縦置きエンジンのジュリアやステルヴィオは、同時期に発売されたマセラティ・ギブリとシャシーが共用され、マセラティにはない直4エンジンは、ジープの2.0L横置き直4ターボ(ハリケーン)と一括で開発されていて、ボア✖︎ストロークのサイズは全く同じになっている。トナーレは横置きとなり、ジープのコンパス、チェロキーに使われる三菱設計のシャシーを使い、イタリア生産で北米向けのダッジ・ホーネットと共通設計だ。日本向けマイルドハイブリッドには1.5Lターボが新開発で搭載されたが、北米市場向けは、ジープと同じ2Lターボ(ハリケーン)に変更になっている。



手頃な価格で良いクルマを作る

フィアット=クライスラーの他ブランドとの共通設計ばかりを使って仕立てられる2015年以降のアルファロメオだけども、経営努力の甲斐もあって、販売台数が多いBMWのライバル車と比べても同程度の価格でより高性能なモデルが選べる設定で、ジュリアの登場から10年に渡って販売を続けるくらいの売り上げは維持してきた。BMWの唯一無二なドライバビリティに対して、アルファロメオは絶対的なサーキットの速さは追求しないけども、ファン・トゥ・ドライブの高まりを感じさせるこだわりはユーザーに広く伝染している。

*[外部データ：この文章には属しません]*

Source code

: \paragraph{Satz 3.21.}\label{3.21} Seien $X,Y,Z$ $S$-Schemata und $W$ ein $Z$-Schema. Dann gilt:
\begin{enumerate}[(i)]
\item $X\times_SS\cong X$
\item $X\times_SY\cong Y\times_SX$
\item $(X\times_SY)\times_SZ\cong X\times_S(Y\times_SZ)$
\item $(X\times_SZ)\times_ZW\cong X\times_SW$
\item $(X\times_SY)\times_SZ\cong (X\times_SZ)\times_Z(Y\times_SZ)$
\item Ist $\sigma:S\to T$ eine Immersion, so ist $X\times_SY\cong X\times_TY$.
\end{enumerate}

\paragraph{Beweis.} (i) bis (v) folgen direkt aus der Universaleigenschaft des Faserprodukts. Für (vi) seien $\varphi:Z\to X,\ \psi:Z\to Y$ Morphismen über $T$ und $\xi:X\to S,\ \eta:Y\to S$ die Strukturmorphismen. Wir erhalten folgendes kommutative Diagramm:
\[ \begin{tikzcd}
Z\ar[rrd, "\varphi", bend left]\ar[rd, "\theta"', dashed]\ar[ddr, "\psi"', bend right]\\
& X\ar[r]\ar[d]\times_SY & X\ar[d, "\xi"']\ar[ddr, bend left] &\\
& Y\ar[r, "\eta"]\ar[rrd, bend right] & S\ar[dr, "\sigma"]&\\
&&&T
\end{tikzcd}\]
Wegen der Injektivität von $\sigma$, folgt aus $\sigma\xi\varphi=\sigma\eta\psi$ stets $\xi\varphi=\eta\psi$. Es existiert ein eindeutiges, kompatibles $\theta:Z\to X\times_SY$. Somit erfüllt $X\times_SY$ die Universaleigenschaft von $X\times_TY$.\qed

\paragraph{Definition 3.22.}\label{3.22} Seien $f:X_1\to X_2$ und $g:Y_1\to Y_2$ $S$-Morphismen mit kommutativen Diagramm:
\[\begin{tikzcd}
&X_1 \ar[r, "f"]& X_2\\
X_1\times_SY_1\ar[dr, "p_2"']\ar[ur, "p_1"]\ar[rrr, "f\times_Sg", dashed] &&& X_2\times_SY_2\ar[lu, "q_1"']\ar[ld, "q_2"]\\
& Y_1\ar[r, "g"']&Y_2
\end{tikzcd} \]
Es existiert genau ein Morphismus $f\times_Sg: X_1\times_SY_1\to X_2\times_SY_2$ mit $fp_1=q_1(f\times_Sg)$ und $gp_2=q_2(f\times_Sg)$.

プジョー=シトロエンやオペルとの合流を果たし、大同団結「ステランティス」が組まれ、アルファロメオの扱うクルマも幅は広がった。アルファロメオは2025年以降の新型車はBEVのみになると発表している。2024年に登場したジュニアibrida がアルファロメオのエンジン車としては最後の企画になるようだ。1.2Lターボ48Vマイルドハイブリッドに6速DCTを組み合わせるユニットと、シャシーはフィアット600Hybrid、ジープ・レネゲード、ランチア・イプシロン(日本未導入)、シトロエンC4と共通のもので、ステランティス全体で「マスゲーム」を仕掛けてきた。



クルマの価値を追求

日本市場のユーザーの感覚だと、日本車とドイツ車の性能や生産技術は、他の地域の追従を許さないというバイアスが捨てられない。ステランティスが一斉に投入した新型ユニットも、トヨタ・ライズやスズキ・クロスビーの小排気量ターボと比べてしまうところがある。もちろん車両価格は約2倍なので、エンジンもモーターも高性能なものになっていて、1300kg級の車重を150ps前後のシステム出力で引っ張るのだから、とりあえずMAZDA3の2Lエンジン級のスペックだと予想できる。

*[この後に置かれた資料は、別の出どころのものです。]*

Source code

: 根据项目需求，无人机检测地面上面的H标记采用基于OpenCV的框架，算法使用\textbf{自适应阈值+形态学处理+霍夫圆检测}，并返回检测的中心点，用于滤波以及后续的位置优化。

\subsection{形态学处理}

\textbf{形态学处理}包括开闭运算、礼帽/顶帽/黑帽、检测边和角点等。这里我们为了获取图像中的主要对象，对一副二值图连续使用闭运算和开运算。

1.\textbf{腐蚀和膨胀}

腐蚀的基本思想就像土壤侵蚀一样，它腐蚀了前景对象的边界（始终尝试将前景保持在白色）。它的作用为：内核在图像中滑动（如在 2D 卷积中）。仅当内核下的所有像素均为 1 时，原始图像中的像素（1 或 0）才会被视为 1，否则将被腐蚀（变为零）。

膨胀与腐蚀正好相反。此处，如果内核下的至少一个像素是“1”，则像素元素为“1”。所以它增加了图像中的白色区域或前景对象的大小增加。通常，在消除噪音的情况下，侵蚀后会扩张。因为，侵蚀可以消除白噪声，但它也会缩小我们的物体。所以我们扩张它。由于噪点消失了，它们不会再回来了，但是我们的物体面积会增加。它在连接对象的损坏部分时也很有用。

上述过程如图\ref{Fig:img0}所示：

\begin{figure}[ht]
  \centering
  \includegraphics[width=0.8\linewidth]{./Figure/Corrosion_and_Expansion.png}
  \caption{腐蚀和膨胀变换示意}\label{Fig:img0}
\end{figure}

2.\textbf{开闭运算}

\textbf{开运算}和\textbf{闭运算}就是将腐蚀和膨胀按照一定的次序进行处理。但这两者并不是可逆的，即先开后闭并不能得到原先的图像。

シャシーもプジョー=シトロエン時代に開発されたEMP1を使用していて、マイルドハイブリッドでもBEVでも運用できる汎用性の高いBセグ用シャシーを使っている。ライズやクロスビーの軽自動車向けシャシーでは、車重1600kg級のモデルを仕立てることは難しいだろうが、EMP1派生のe-CMPシャシーで作られるBEVは1600kgを超えるものもすでに登場している。エンジンは1.2L直3ばかりだけど、このシャシーはBEVで本領発揮するらしい。日本には導入されていないが、ジュニアには本命グレードはBEVの240ps版もある。



クラフトマンシップ

ステランティスの各ブランドはそれぞれのテイストで、同じシャシー&パワーユニットのクルマにキャラクターを付けている。見た目が違えば個性というわけではなくて、ユーザーのカーライフにどのように深く切り込むか?をデザイナーが考え抜く過程で、イタリア人、フランス人の価値観が織り込まれていくことで、日本メーカー車とは違う世界観を作り出す。メルセデスやBMWなどのドイツのプレミアムブランドは、内装&機能を他国のサプライヤーに丸投げできるまで車両価格が高騰しているが、日本市場で400万円台の攻防をするジュニアだと自社でやるしかない。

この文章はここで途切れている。